Exercise details>
Copy each line below that includes "config".
++++++++
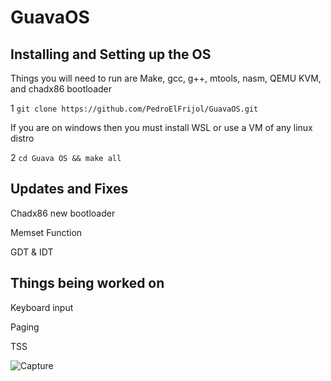 # GuavaOS

## Installing and Setting up the OS

  Things you will need to run are Make, gcc, g++, mtools, nasm, QEMU KVM, and chadx86 bootloader

  1 `git clone https://github.com/PedroElFrijol/GuavaOS.git`
  
  If you are on windows then you must install WSL or use a VM of any linux distro
  
  2 `cd Guava OS && make all`
  
## Updates and Fixes

  Chadx86 new bootloader
  
  Memset Function
  
  GDT & IDT
  
## Things being worked on
  
  Keyboard input
  
  Paging
  
  TSS

![Capture](https://user-images.githubusercontent.com/45809332/137646307-5a8c6a3d-ba0d-44ca-b18c-c1f45d16533c.PNG)

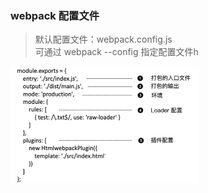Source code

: ### webpack 配置文件
>默认配置文件：webpack.config.js  
>可通过 webpack --config 指定配置文件h

<img src="../images/basic_01.jpg" width="60%">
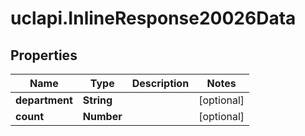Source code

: # uclapi.InlineResponse20026Data

## Properties

Name | Type | Description | Notes
------------ | ------------- | ------------- | -------------
**department** | **String** |  | [optional] 
**count** | **Number** |  | [optional] 


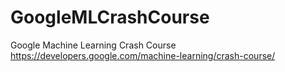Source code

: # GoogleMLCrashCourse
Google Machine Learning Crash Course https://developers.google.com/machine-learning/crash-course/
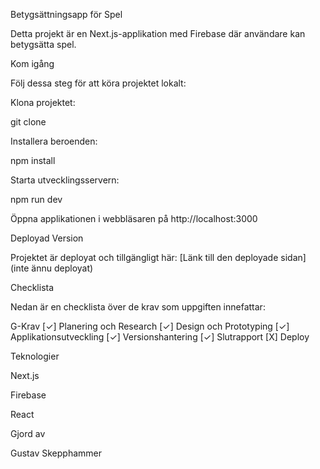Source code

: Betygsättningsapp för Spel

Detta projekt är en Next.js-applikation med Firebase där användare kan betygsätta spel.

Kom igång

Följ dessa steg för att köra projektet lokalt:

Klona projektet:

git clone [<repo-url>](https://github.com/Grusk2/Game-review-EA.git)

Installera beroenden:

npm install

Starta utvecklingsservern:

npm run dev

Öppna applikationen i webbläsaren på http://localhost:3000

Deployad Version

Projektet är deployat och tillgängligt här: [Länk till den deployade sidan] (inte ännu deployat)

Checklista

Nedan är en checklista över de krav som uppgiften innefattar:

G-Krav
[✓] Planering och Research
[✓] Design och Prototyping
[✓] Applikationsutveckling
[✓] Versionshantering
[✓] Slutrapport
[X] Deploy

Teknologier

Next.js

Firebase

React

Gjord av

Gustav Skepphammer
++++++++
Response to this exercise>
>默认配置文件：webpack.config.js  
>可通过 webpack --config 指定配置文件h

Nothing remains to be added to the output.